To solve the problem, we start by using the given equation: \( y^{1/4} + y^{-1/4} = 2x \). We'll express \( y \) in terms of \( x \). Let \( z = y^{1/4} \), then \( z + \frac{1}{z} = 2x \).
Squaring both sides, we have:
\((z + \frac{1}{z})^2 = (2x)^2\)
\(z^2 + 2 + \frac{1}{z^2} = 4x^2\)
\(z^2 + \frac{1}{z^2} = 4x^2 - 2 \)
Now \( z^2 \cdot \frac{1}{z^2} = y^{1/2} \). This implies:
\( y^{1/2} = \pm \sqrt{4x^2 - 2} \).
Next, examining the differential equation \((x^2-1)\frac{d^2y}{dx^2}+\alpha x \frac{dy}{dx}+\beta y=0\), let's consider a solution of the form \( y = f(x) = (x^2 - 1)^2 \). This satisfies initial conditions given by the square of sum and reciprocal equation.

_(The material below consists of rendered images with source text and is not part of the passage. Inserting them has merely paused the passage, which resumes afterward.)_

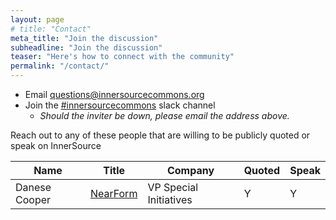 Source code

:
 ```yaml
---
layout: page
# title: "Contact"
meta_title: "Join the discussion"
subheadline: "Join the discussion"
teaser: "Here's how to connect with the community"
permalink: "/contact/"
---
```


* Email <questions@innersourcecommons.org>
* Join the [#innersourcecommons](https://isc-inviter.herokuapp.com/) slack channel
    - *Should the inviter be down, please email the address above.*

Reach out to any of these people that are willing to be publicly quoted or speak on InnerSource

| Name | Title | Company | Quoted | Speak |
|------|-------|---------|----------------|------------------|
| Danese Cooper | [NearForm](https://www.nearform.com/) | VP Special Initiatives | Y | Y |
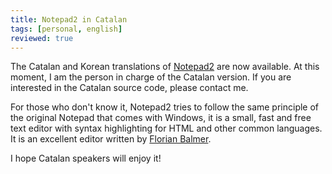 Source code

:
 ```yaml
---
title: Notepad2 in Catalan
tags: [personal, english]
reviewed: true
---
```

The Catalan and Korean translations of [Notepad2](http://www.flos-freeware.ch/notepad2.html) are now available. At this moment, I am the person in charge of the Catalan version. If you are interested in the Catalan source code, please contact me.  
  
For those who don't know it, Notepad2 tries to follow the same principle of the original Notepad that comes with Windows, it is a small, fast and free text editor with syntax highlighting for HTML and other common languages. It is an excellent editor written by [Florian Balmer](http://www.flos-freeware.ch/).  
  
I hope Catalan speakers will enjoy it!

For this \( y \), \(\frac{dy}{dx} = 4x(x^2 - 1)\) and \(\frac{d^2y}{dx^2} = 12x^2 - 4\).
Substituting these into the differential equation:
\[(x^2 - 1)(12x^2 - 4) + \alpha x \cdot 4x(x^2 - 1) + \beta (x^2 - 1)^2 = 0\]
Helping simplify:
\(12x^4 - 16x^2 + 4 + 4\alpha x^2(x^2 - 1) + \beta(x^4 - 2x^2 + 1) = 0\)
Grouping like terms:
\((12 + 4\alpha + \beta)x^4 + (-16 - 4\alpha - 2\beta)x^2 + (\beta - 4) = 0\)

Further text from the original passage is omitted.